Le Poisson vole!

Le Secret de Maria vu par Anne Bory
Le Secret de Maria, vue par Anne Bory

Le projet du Poisson volant a vraiment démarré! Le premier livret de la série, Le Secret de Maria est arrivé. Cette semaine, ce sera au tour de la sérigraphie. Je vis, je respire, je dors, je rêve avec ce projet : 12 nouvelles poétiques et décalées, audacieuses, tendres, crus, surréalistes et sensibles. Ces 12 textes seront illustrés par 12 femmes artistes, mis en musique et enregistrés par Alain Tissot. À partie du mois de novembre 2020, ces nouvelles seront publiées chaque mois. À vous de choisir l’abonnement qui vous convient: 

  • le podcast audio
  • le livret
  • la sérigraphie

L’appel à financement participatif

Si vous jetez un coup d’oeil sur Wemakeit, vous trouverez une belle idée et un projet éditorial original. Notez que les 40 premier·ère·s abonné·e·s recevront une invitation exclusive aux « préliminaires », la fête de lancement des déjantérotiques. Pour y découvrir la deuxième nouvelle, La Disparition, illustrée par Laura Dudler, une jeune artiste spécialiste en animation 2D. 
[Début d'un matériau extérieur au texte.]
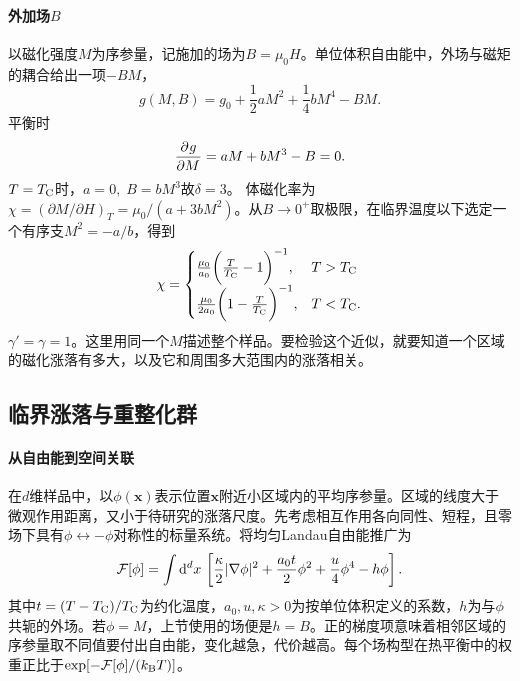 \paragraph{外加场$B$}
以磁化强度$M$为序参量，记施加的场为$B = \mu_0H$。单位体积自由能中，外场与磁矩的耦合给出一项$-BM$，
\begin{equation}
	\label{eq:sm-landau-free-energy-field}
	g(M,B) = g_0 + \frac12aM^2 + \frac14bM^4 - BM.
\end{equation}
平衡时
\begin{equation}
	\label{eq:sm-landau-equation-of-state}
	\frac{\partial^{}g}{\partial{M}^{}} = aM + bM^3 - B = 0.
\end{equation}
$T = T_\mathrm C$时，$a = 0,\;B = bM^3$故$\delta = 3$。
体磁化率为$\chi = (\partial M/\partial H)_T = \mu_0/(a + 3bM^2)$。从$B \to 0^+$取极限，在临界温度以下选定一个有序支$M^2 = -a/b$，得到
\begin{equation}
	\label{eq:sm-mean-field-susceptibility}
	\chi =
	\begin{cases}
		\frac{\mu_0}{a_0}\biggl(\frac T{T_\mathrm C} - 1\biggr)^{-1},&T > T_\mathrm C \\
		\frac{\mu_0}{2a_0}\biggl(1 - \frac T{T_\mathrm C}\biggr)^{-1}, & T < T_\mathrm C .
	\end{cases}
\end{equation}
$\gamma' = \gamma = 1$。这里用同一个$M$描述整个样品。要检验这个近似，就要知道一个区域的磁化涨落有多大，以及它和周围多大范围内的涨落相关。

\subsection{临界涨落与重整化群}
\label{sec:critical-fluctuations}

\paragraph{从自由能到空间关联}
在$d$维样品中，以$\phi(\bm x)$表示位置$\bm x$附近小区域内的平均序参量。区域的线度大于微观作用距离，又小于待研究的涨落尺度。先考虑相互作用各向同性、短程，且零场下具有$\phi \leftrightarrow -\phi$对称性的标量系统。将均匀Landau自由能推广为
\begin{equation}
    \mathcal F[\phi] = \int\mathop{}\!\mathrm{d}^d x\,
    \left[\frac{\kappa}{2}|\nabla\phi|^2 +
    \frac{a_0t}{2}\phi^2 + \frac{u}{4}\phi^4 - h\phi\right].
	\label{eq:sm-landau-ginzburg}
\end{equation}
其中$t = (T - T_\mathrm C)/T_\mathrm C$为约化温度，$a_0,u,\kappa > 0$为按单位体积定义的系数，$h$为与$\phi$共轭的外场。若$\phi = M$，上节使用的场便是$h = B$。正的梯度项意味着相邻区域的序参量取不同值要付出自由能，变化越急，代价越高。每个场构型在热平衡中的权重正比于$\exp[-\mathcal F[\phi]/(k_{\mathrm{B}} T)]$。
Merci d’en parlez autour de vous, de glisser un mot drôle à votre voisine de table, de murmurer un poème à l’oreille de vos amants, de hurler sur les toits comme les chats littéraires… 

La fin de mon utopie

Dans un peu plus d’un mois et demi, en août finissant, auront lieu les Utopiques, l’événement de la Maison éclose. Et si c’était la plus belle nuit de l’été? Ce sera.
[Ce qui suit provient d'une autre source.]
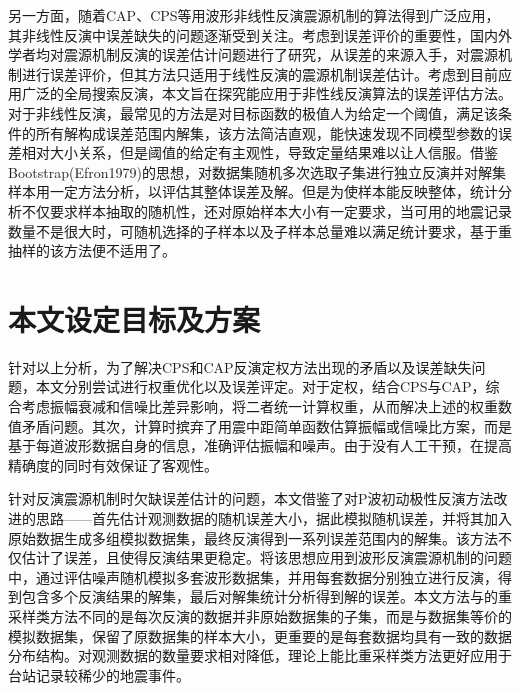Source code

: 另一方面，随着CAP、CPS等用波形非线性反演震源机制的算法得到广泛应用\citep{Luo2015,DAmico2014}，其非线性反演中误差缺失的问题逐渐受到关注。考虑到误差评价的重要性，国内外学者均对震源机制反演的误差估计问题进行了研究，\citet{Duputel2012}从误差的来源入手，对震源机制进行误差评价，但其方法只适用于线性反演的震源机制误差估计。考虑到目前应用广泛的全局搜索反演，本文旨在探究能应用于非性线反演算法的误差评估方法。对于非线性反演，最常见的方法是对目标函数的极值人为给定一个阈值，满足该条件的所有解构成误差范围内解集，该方法简洁直观，能快速发现不同模型参数的误差相对大小关系，但是阈值的给定有主观性，导致定量结果难以让人信服。\citet{zhenjianchang2015}借鉴Bootstrap(Efron1979)的思想，对数据集随机多次选取子集进行独立反演并对解集样本用一定方法分析，以评估其整体误差及解。但是为使样本能反映整体，统计分析不仅要求样本抽取的随机性，还对原始样本大小有一定要求，当可用的地震记录数量不是很大时，可随机选择的子样本以及子样本总量难以满足统计要求，基于重抽样的该方法便不适用了。

\section{本文设定目标及方案}

针对以上分析，为了解决CPS和CAP反演定权方法出现的矛盾以及误差缺失问题，本文分别尝试进行权重优化以及误差评定。对于定权，结合CPS与CAP，综合考虑振幅衰减和信噪比差异影响，将二者统一计算权重，从而解决上述的权重数值矛盾问题。其次，计算时摈弃了用震中距简单函数估算振幅或信噪比方案，而是基于每道波形数据自身的信息，准确评估振幅和噪声。由于没有人工干预，在提高精确度的同时有效保证了客观性。

针对反演震源机制时欠缺误差估计的问题，本文借鉴了\citet{Hardebeck2002}对P波初动极性反演方法改进的思路——首先估计观测数据的随机误差大小，据此模拟随机误差，并将其加入原始数据生成多组模拟数据集，最终反演得到一系列误差范围内的解集。该方法不仅估计了误差，且使得反演结果更稳定\citep{Hardebeck2002}。将该思想应用到波形反演震源机制的问题中，通过评估噪声随机模拟多套波形数据集，并用每套数据分别独立进行反演，得到包含多个反演结果的解集，最后对解集统计分析得到解的误差。本文方法与\citet{zhenjianchang2015}的重采样类方法不同的是每次反演的数据并非原始数据集的子集，而是与数据集等价的模拟数据集，保留了原数据集的样本大小，更重要的是每套数据均具有一致的数据分布结构。对观测数据的数量要求相对降低，理论上能比重采样类方法更好应用于台站记录较稀少的地震事件。


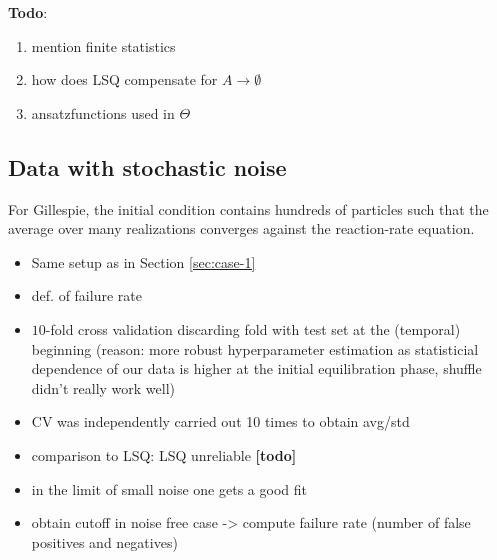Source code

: \documentclass[oneside, abstracton, titlepage]{scrartcl}
\begin{document}
	\textbf{Todo}:
	\begin{enumerate}
		\item mention finite statistics
		\item how does LSQ compensate for $A\to\emptyset$
		\item ansatzfunctions used in $\Theta$
	\end{enumerate}
	
	\subsection{Data with stochastic noise}\label{sec:case-2}
	For Gillespie, the initial condition contains hundreds of particles such that the average over many realizations converges against the reaction-rate equation.
	
	\begin{itemize}
		\item Same setup as in Section \ref{sec:case-1}
		\item def. of failure rate
		\item $10$-fold cross validation discarding fold with test set at the (temporal) beginning (reason: more robust hyperparameter estimation as statisticial dependence of our data is higher at the initial equilibration phase, shuffle didn't really work well)
		\item CV was independently carried out 10 times to obtain avg/std
		\item comparison to LSQ: LSQ unreliable \textbf{[todo]}
		\item in the limit of small noise one gets a good fit
		\item obtain cutoff in noise free case -> compute failure rate (number of false positives and negatives)
	\end{itemize}
\end{document}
L’allusion est loin d’être fortuite. Je me souviens d’une conversation avec Marie-Therese Bonadonna, au Club 44, à La Chaux-de-Fonds. C’était il y a deux ans et je lui racontais ce que j’avais envie de réaliser avec la Maison éclose. Nous venions de vivre cette expérience assez extraordinaire des Trains de vie et elle avait eu ce mot: « vous êtes comme un pop-up dans la vraie vie! ». L’idée était restée pour devenir le slogan de la maison. Nous avions préféré « étincelles » à « pop-up » pour éviter de devoir traduire chaque fois le sens aux non digital native.

Car le projet de la Maison éclose, depuis 5 ans, était là: inventer de nouvelles manières de partager la littérature, avec des couleurs dans les yeux, une générosité dans les gestes, le sens des paroles semées, des oreilles attentives, l’audace des rencontres fortuites, des ombrelles lumineuses, des mots glissés comme des peaux de bananes sous le gris des salons littéraires. 

Or, je le dis ici: les Utopiques sera mon dernier événement! Cinq ans après la première tentative des Désirs, je remettrai les clés de la maison (si quelqu’un souhaite les prendre) l’automne prochain. 

©Anne Bichsel, 2018

Il y a pour moi un formidable paradoxe: en tant qu’auteur, les événements de la Maison éclose sont exactement le genre de manifestation auquel j’aurais envie de participer. Or, l’expérience m’a montré qu’il est délicat – pour mille raisons plus ou moins complexes – de « s’inviter à ses propres fêtes » (comme à son enterrement). La plupart du temps donc, je renonce. Alors même que j’aurais une folle envie d’entrer par la fenêtre et de dire « j’aimerais vous faire un cadeau, un petit cadeau de lecture, une histoire que je vous raconterais à vous et à vous seul.e et dont vous sortiriez en riant, la larme à l’œil, le mors aux dents ou le cœur en chamade ». 

Il y a autre chose. Le projet initial de la Maison éclose était de proposer à des autrices et auteurs un partage commun. Cette utopie-là a fait long feu. Ce n’était que la mienne. Dans le fil de cette histoire brève (5 ans, c’est long et court en même temps), je n’ai pas su créer ce collectif. Les participations n’ont été que passagères. Peut-être quelqu’un.e d’autre réussira-t’il.elle à entraîner d’autres élans plus tard. Je l’espère. 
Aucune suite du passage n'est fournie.